Voucherify incident

API connectivity issues

Major Resolved View vendor source →

Voucherify experienced a major incident on December 12, 2019 affecting EU1 - API, lasting 6h 14m. The incident has been resolved; the full update timeline is below.

Started
Dec 12, 2019, 05:07 AM UTC
Resolved
Dec 12, 2019, 11:21 AM UTC
Duration
6h 14m
Detected by Pingoru
Dec 12, 2019, 05:07 AM UTC

Affected components

EU1 - API

Update timeline

  1. investigating Dec 12, 2019, 05:07 AM UTC

    Communication with API is currently being impacted by the anomalous behavior of one of our European clusters.

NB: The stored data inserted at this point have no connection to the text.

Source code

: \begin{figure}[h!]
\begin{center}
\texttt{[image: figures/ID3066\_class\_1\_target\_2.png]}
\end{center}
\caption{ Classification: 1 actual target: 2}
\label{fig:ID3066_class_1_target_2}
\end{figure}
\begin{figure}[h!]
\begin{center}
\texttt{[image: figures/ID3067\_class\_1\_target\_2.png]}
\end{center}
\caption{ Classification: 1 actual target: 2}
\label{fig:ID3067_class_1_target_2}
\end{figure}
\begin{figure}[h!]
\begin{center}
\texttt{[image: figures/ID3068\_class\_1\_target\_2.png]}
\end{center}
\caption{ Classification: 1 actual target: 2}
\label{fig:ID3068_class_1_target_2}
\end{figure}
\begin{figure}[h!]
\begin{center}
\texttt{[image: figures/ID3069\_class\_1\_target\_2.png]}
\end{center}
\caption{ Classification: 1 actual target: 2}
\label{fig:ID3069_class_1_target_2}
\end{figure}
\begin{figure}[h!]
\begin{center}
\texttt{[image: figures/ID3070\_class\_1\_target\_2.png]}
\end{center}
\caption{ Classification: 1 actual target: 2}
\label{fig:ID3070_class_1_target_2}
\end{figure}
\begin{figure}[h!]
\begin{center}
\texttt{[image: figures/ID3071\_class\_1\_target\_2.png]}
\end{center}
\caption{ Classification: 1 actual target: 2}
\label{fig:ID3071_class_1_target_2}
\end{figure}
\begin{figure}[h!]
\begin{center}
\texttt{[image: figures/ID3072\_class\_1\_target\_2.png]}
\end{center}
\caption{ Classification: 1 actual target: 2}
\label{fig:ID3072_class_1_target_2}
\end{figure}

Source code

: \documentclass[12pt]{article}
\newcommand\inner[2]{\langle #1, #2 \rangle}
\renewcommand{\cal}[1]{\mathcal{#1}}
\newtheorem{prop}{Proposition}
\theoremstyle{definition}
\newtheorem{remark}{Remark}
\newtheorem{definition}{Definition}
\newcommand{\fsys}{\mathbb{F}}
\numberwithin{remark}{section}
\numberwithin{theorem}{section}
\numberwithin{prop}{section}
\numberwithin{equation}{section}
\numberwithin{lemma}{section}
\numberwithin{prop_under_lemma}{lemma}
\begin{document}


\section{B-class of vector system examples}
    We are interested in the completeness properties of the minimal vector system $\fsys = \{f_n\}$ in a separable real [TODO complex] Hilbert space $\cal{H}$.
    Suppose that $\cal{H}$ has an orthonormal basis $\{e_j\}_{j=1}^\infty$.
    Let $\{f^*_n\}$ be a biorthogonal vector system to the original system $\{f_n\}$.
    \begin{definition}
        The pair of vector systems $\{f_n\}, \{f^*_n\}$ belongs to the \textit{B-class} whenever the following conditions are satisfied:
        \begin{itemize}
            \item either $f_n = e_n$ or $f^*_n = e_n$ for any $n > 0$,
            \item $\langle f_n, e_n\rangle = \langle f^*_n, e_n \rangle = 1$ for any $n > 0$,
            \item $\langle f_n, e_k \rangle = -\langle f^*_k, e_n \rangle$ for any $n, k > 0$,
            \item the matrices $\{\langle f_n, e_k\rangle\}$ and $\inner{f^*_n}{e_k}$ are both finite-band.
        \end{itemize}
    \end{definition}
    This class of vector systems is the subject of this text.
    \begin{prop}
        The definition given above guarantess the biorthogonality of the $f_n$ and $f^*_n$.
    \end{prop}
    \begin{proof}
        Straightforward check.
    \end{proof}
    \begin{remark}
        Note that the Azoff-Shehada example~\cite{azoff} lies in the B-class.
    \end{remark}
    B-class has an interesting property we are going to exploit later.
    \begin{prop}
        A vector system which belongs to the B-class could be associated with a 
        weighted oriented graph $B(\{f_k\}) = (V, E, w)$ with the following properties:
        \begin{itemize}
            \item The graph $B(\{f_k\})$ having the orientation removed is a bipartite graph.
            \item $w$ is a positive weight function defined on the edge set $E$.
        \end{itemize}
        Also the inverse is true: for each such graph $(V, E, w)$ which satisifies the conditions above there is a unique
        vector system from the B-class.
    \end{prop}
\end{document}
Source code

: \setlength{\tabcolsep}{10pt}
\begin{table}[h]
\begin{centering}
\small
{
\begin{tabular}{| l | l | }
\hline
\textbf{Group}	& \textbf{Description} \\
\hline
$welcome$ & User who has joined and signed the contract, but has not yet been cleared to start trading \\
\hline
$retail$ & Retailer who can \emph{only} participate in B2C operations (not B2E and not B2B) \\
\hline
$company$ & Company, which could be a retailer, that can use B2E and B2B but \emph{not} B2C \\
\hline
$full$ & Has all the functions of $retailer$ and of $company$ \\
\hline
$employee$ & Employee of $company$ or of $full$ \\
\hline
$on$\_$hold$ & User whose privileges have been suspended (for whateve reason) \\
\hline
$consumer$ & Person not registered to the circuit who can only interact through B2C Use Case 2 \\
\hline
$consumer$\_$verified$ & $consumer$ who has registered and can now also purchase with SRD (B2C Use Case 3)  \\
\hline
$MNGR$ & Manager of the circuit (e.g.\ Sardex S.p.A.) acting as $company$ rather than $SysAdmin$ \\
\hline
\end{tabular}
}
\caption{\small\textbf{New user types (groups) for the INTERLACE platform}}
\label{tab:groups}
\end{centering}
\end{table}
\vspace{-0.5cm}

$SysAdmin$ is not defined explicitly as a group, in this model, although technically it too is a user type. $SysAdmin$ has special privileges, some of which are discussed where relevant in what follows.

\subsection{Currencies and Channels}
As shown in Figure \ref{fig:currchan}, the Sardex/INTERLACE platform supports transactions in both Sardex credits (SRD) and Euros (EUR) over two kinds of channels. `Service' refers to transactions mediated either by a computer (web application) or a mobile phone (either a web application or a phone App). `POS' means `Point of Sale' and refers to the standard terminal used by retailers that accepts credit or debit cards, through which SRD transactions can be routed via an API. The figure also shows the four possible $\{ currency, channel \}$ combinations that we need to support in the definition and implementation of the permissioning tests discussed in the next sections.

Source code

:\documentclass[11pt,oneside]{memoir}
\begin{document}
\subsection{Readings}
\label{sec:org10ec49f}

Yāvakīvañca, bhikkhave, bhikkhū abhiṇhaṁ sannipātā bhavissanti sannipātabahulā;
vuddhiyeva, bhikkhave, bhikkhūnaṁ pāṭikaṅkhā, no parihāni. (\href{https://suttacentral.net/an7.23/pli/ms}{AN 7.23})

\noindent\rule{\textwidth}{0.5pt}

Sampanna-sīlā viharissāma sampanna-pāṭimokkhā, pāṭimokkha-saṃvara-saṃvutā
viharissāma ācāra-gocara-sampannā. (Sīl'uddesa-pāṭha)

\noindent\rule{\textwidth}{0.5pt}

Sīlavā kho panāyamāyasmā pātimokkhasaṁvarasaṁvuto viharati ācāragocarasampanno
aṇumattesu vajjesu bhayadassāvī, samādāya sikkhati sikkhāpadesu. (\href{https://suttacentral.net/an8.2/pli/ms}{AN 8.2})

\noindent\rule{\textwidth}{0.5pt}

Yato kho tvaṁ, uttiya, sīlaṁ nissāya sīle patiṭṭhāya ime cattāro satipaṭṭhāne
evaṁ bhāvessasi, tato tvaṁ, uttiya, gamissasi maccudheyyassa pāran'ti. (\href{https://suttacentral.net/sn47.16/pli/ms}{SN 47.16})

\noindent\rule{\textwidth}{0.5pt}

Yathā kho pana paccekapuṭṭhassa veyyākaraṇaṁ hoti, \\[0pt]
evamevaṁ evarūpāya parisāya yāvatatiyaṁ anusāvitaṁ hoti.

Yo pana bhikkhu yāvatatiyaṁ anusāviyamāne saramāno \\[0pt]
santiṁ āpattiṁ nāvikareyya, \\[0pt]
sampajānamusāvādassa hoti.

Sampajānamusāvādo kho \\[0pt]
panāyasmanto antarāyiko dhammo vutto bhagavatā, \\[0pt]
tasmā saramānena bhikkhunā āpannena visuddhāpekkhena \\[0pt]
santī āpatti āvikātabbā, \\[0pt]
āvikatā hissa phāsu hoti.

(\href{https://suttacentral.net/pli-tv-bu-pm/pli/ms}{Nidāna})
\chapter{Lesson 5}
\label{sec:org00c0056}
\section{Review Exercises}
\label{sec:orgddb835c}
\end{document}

W are investigating the issue.

  2. identified Dec 12, 2019, 05:39 AM UTC

    We identified a source of the issue. Our SRE team stabilized it, and now we are working on the long run improvement to avoid such a situation in the future.

  3. monitoring Dec 12, 2019, 06:42 AM UTC

    A fix has been implemented and we are monitoring the results.

  4. resolved Dec 12, 2019, 11:21 AM UTC

    After few hours of monitoring, we confirm that the issue has been solved. The problem with degraded performance was related to a lack of resources on one of our application servers. The node's capacity was quickly utilized because of temporarily increased traffic. Unfortunetly, incorrect configuration in our auto-scaling procedure didn't trigger a process of adding additional resources and scaling up the service. The issue has been solved, and it shouldn't appear in the future. Additionally, we fixed the auto-scaling procedure, and a new solution is being tested now. We sincerely apologize for any inconvenience caused by this issue and appreciate your understanding in this matter.